Page tree

 

Support | BlogContact Us | 844.332.2821

 

Contents:

This documentation applies to Trifacta Wrangler. Download this free product.
Registered users of this product or Trifacta Wrangler Enterprise should login to Product Docs through the application.

Contents:


In the Join page, you can join your current dataset with another dataset based upon information that is common to both datasets. For example, you could join together two sets of regional sales data based upon the product identifiers that they both use to track sales. In the Transformer page, enter join in the Choose a transformation textbox in the Transform Builder.

  • join is a standard operation for merging the data from two different datasets. Some information on joins is provided below.
  • You cannot perform joins on columns of Object or Array data type.
  • A join operation is different from a union operation. In a union operation, identical or similar columns are included from multiple datasets in a generated dataset. For more information, see Union Page

Tip: You should perform your join operation as late as possible in your recipe steps. If your joined dataset has not been completely transformed, subsequent steps might impact the data in the dataset to which it was joined. If needed, you can modify your join after its creation. Details are below.
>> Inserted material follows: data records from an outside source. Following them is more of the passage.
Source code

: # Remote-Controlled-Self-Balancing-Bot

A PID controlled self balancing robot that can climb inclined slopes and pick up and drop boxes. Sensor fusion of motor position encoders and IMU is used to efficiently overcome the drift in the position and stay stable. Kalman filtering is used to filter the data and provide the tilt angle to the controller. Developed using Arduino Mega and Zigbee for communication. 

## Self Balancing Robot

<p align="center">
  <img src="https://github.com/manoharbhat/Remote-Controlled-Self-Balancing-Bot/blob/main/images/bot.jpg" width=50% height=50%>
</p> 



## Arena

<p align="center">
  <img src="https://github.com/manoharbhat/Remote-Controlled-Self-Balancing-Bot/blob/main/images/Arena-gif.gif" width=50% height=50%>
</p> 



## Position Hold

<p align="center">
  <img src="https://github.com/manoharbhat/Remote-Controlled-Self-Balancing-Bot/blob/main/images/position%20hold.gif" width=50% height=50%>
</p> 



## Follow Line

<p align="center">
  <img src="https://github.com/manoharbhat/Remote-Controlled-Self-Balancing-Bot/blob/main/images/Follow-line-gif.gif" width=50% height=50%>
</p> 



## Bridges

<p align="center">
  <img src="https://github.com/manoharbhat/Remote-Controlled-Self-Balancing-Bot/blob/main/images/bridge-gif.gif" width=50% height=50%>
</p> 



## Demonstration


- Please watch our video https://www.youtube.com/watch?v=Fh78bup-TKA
NOTE: Unnest, union, or join transforms may significantly increase the number of rows or columns in your dataset. To prevent overloading the browser's memory, the application may apply a limit function to the results to artificially limit the number of rows displayed in your sample. You can generate a new sample if desired. This limitation is not applied during the job execution.

Before You Begin

  • Review your record counts. Before you join your datasets, you should review your record counts and the uniqueness of your keys, which should provide an idea of the number of records you may see in the output. Note that the number of output records depends on the type of join and the matches between join keys.
  • Review your join key values. If there are variations in the values in your join keys, you may end up with duplicate records in your joined dataset. Look for mismatched or missing values in your join keys, and correct if possible.
  • Review the granularity of your data. If you bring together data at a lower fidelity than the source, you can end up with record matches that are not actually matching data. For example, if your timestamps are down-sampled from milliseconds to seconds as part of the join, you may have "matching" timestamps in seconds that were not matches at the millisecond level in the source data.
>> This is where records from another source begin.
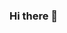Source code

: ### Hi there 👋

<!--
**intondiscott/intondiscott** is a ✨ _special_ ✨ repository because its `README.md` (this file) appears on your GitHub profile.

Here are some ideas to get you started:

- 🔭 I’m currently working on embedded systems
- 🌱 I’m currently learning Rust
- 👯 I’m looking to collaborate on projects
- 🤔 I’m looking for help with ideas
- 💬 Ask me about anything
- 📫 How to reach me: intondiscott@gmail.com | https://www.linkedin.com/in/scott-intondi-a49942226/
- 😄 Pronouns: He/Him
- ⚡ Fun fact: I am a bodybuilder who has broken the algorithm to gains 😅. I hope to break the algorithm of learning new programming concepts.
-->
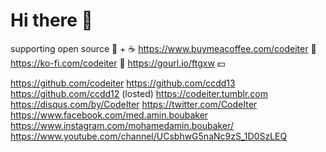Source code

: # Hi there 👋

supporting open source 🥑 + ☕ https://www.buymeacoffee.com/codeiter 💝 https://ko-fi.com/codeiter 🔗 https://gourl.io/ftgxw 💵

https://github.com/codeiter
https://github.com/ccdd13
https://github.com/ccdd12 (losted)
https://codeiter.tumblr.com
https://disqus.com/by/CodeIter
https://twitter.com/CodeIter
https://www.facebook.com/med.amin.boubaker
https://www.instagram.com/mohamedamin.boubaker/
https://www.youtube.com/channel/UCsbhwG5naNc9zS_1D0SzLEQ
Step 1 - Select Datasets to Join

In the following image, the columns of the current dataset (Point of sale data from region 1) are displayed in the left column. On the right side, you can select the dataset (in this case, a reference dataset on products) that you would like to join with the current dataset. 

Figure: Join Page

  • Select the dataset. To select the columns (keys) to base on the join and the type of join, click Preview Selected Dataset.
  • In a join operation, the key corresponds to an identifier that can be used for matching records between datasets. For example, in a list of products or sales data, the key is likely to be some form of internal system identifier, which is consistently used across all related datasets.

Step 2 - Specify Join Parameters

In the preview of the new dataset, you can see how the two datasets have been joined. By default, Trifacta® Wrangler attempts to specify the keys to use for the join and the type of join to perform.

  • Before you accept the join, you should review the selected join keys and the type of join. 
  • As needed, you can change the dataset with which you are joining the first dataset. Click the Datasets tab, and then click Change Dataset

Specify Join Keys

To review and modify the columns used as the keys for the join, click the Join Keys tab.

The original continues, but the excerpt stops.